On 07/08/2010 11:37 AM, Agblad Tore wrote:
> Hi, we have a strange problem with adding an extra network adapater in a 
> SLES11 SP1
> 
> Starting with one works fine.
> Adding one more always ends up with the first ip-address not posible to login 
> via ssh
>   but the added nr 2 ip-address works, so we can login ( thank's for that )

That seems independent from the renaming below which works fine.
Could it be, that for your second interface also gets a default route
configured?
If so, typically, the last one wins and renders the other still existing
default routes in the routing table disabled (unless using some kind of
round robin load balancing).
Unfortunately, I don't know from the top of my head what needs to be
changed in the ifcfg files.

> We have the following def in z/VM  ( 5.4 )
> 
> NICDEF 0700 TYPE QDIO DEV 3 LAN SYSTEM VSW1
> NICDEF 0710 TYPE QDIO DEV 3 LAN SYSTEM VSW1
> 
> below is from boot.msg, there is a strange rename, why ??

> even more strange, after that rename in boot.msg, further down in same 
> boot.msg
> it displays eth0 as ip ending with 122 and eth1 as ip ending with 115 which is
> the order we have configured them into, so what rename ???

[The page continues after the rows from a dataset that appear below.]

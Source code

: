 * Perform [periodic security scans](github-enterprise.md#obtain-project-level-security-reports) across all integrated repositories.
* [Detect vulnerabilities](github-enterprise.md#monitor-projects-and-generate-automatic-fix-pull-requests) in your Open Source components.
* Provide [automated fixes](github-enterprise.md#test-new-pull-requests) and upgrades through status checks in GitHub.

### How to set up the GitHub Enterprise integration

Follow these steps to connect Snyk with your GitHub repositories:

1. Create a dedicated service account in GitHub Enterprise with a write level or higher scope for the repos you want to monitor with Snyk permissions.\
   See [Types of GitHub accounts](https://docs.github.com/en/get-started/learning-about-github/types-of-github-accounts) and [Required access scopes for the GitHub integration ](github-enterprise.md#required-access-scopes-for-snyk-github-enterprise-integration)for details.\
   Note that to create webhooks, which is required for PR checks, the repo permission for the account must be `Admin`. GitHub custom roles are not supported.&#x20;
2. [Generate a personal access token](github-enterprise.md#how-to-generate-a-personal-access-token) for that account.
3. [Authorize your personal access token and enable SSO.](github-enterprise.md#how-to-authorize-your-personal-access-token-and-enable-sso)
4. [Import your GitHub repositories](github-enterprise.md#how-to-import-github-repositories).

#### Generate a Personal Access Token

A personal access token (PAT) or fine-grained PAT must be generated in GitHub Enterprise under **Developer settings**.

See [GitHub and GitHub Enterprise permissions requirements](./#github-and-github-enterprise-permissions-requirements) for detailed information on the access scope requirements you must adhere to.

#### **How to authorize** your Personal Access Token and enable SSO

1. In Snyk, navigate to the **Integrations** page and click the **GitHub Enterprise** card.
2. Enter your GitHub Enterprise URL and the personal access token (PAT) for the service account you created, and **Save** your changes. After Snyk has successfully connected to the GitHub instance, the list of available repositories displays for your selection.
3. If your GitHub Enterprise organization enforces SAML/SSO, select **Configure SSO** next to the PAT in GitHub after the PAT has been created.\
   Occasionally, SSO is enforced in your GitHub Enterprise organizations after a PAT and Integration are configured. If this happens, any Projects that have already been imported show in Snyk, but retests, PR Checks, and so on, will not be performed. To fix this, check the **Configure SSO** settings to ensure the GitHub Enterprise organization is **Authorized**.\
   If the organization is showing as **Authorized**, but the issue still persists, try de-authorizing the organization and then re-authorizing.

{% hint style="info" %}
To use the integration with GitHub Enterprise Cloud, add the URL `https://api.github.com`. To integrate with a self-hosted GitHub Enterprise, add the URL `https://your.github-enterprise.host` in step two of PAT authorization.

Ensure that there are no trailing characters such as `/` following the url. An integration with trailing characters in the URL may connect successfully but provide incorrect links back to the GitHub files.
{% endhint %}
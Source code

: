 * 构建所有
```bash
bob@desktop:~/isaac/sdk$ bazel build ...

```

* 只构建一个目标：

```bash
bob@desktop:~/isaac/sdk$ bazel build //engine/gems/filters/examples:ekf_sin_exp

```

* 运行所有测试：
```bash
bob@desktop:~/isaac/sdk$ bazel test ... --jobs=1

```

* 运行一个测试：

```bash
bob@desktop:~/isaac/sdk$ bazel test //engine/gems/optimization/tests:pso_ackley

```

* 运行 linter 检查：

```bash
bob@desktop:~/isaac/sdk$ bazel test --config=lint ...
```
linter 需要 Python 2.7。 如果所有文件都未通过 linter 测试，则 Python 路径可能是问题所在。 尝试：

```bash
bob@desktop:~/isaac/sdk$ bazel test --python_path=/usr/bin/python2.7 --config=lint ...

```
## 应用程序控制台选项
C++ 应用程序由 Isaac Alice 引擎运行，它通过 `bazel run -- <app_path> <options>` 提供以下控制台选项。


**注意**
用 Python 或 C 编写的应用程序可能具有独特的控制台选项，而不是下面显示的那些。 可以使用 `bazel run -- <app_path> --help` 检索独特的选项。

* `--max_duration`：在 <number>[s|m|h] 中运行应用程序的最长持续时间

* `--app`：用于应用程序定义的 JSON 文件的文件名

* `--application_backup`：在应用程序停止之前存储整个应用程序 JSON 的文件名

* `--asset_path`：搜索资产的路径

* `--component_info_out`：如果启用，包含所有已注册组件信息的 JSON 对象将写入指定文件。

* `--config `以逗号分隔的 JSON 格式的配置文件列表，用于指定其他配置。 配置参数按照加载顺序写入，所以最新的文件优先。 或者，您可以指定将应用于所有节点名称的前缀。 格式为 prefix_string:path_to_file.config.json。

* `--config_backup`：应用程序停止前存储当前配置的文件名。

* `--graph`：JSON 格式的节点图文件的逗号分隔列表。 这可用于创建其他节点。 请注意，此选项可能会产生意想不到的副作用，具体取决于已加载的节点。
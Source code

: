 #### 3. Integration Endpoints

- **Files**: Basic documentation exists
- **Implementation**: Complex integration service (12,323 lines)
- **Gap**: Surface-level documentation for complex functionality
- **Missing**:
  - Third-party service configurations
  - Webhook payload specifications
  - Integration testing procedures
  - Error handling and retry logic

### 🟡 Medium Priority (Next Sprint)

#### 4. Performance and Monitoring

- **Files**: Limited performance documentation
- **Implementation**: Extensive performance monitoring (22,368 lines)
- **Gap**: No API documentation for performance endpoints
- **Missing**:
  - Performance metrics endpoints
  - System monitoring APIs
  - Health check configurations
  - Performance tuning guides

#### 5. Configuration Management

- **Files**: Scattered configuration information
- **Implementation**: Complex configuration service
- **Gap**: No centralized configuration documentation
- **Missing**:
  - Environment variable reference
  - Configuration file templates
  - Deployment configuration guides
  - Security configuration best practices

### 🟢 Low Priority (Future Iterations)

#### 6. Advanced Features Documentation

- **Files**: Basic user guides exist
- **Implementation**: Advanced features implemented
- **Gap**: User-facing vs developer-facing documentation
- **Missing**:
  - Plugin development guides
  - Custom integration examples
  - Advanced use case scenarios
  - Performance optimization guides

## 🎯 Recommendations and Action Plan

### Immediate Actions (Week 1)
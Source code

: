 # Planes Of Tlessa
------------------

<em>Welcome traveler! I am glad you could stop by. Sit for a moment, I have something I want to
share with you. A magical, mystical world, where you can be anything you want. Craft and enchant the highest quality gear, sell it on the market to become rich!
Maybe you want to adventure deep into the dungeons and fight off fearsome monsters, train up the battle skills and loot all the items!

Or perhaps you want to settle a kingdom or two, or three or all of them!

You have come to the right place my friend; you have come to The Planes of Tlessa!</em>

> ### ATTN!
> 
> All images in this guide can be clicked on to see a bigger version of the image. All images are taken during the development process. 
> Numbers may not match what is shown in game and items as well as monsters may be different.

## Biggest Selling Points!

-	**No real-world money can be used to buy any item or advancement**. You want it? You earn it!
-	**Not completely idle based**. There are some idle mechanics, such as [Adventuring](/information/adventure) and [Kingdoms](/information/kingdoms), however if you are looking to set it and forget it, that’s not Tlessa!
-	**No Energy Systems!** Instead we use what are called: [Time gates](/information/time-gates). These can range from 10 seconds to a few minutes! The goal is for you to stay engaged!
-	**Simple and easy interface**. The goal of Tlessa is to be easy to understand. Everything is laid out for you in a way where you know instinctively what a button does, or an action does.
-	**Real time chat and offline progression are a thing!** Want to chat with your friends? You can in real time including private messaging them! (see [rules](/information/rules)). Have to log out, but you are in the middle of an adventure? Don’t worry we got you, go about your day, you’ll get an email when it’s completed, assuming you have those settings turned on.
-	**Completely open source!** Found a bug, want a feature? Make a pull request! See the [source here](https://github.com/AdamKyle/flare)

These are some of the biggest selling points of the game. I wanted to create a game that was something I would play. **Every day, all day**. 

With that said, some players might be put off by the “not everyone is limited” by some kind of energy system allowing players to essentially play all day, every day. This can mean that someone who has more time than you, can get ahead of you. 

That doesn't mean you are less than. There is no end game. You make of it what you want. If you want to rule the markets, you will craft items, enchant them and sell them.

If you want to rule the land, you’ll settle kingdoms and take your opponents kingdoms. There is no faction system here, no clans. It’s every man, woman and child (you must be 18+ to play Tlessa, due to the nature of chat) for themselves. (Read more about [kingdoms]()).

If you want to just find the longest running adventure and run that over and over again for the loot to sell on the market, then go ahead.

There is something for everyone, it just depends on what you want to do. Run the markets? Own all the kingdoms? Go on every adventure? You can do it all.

Not sure if the file name is exactly correct for SLES 11 but there's
something like a /etc/udev/rules.d/70-persistent-network.rules (with
SLES 10 it is 30-net_persistent_names.rules).
For each network device that appears and is not already in that rules
file, some udev script inserts a new entry with the next free available
device name.
For each network device that is already in that rules file, it causes
Linux network devices/interfaces that come up (during boot or
dynamically) to be renamed to a stable persistent name.
On s390x, the key for matching a device is the device bus ID as opposed
to the MAC address as on other platforms.
If you would like to change the persistent names, you may edit that
rules file and change the ethX to your liking. Each persistent device
name must be unique in the Linux instance.

In your case, the "second" interface 0710 happens to be set online first
and qeth allocates eth0, then udev renames it to eth1 since it knows
that your "first" interface 0700 should be eth0 and will need that name
when that one is brought online afterwards.
Basically, the persistent names work around the indeterminisms in udev
when loading device drivers or establishing ccwgroups and setting them
online.

The ifcfg files use device names as key to apply the configuration to
the correct interface.

> <6>qeth.736dae: 0.0.0710: Device is a Guest LAN QDIO card (level: V543)
> <4>with link type GuestLAN QDIO (portname: ZLINUX1)

> <6>eth0 renamed to eth1 by udevd [676]             
> <------------------------------ STRANGE RENAME HERE
> <6>udev: renamed network interface eth0 to eth1

> <6>qeth.736dae: 0.0.0700: Device is a Guest LAN QDIO card (level: V543)
> <4>with link type GuestLAN QDIO (portname: ZLINUX)

> If we remove ( or delete in Yast 710 'not configured' )
> the first 700 with ip ending with 122 starts working again.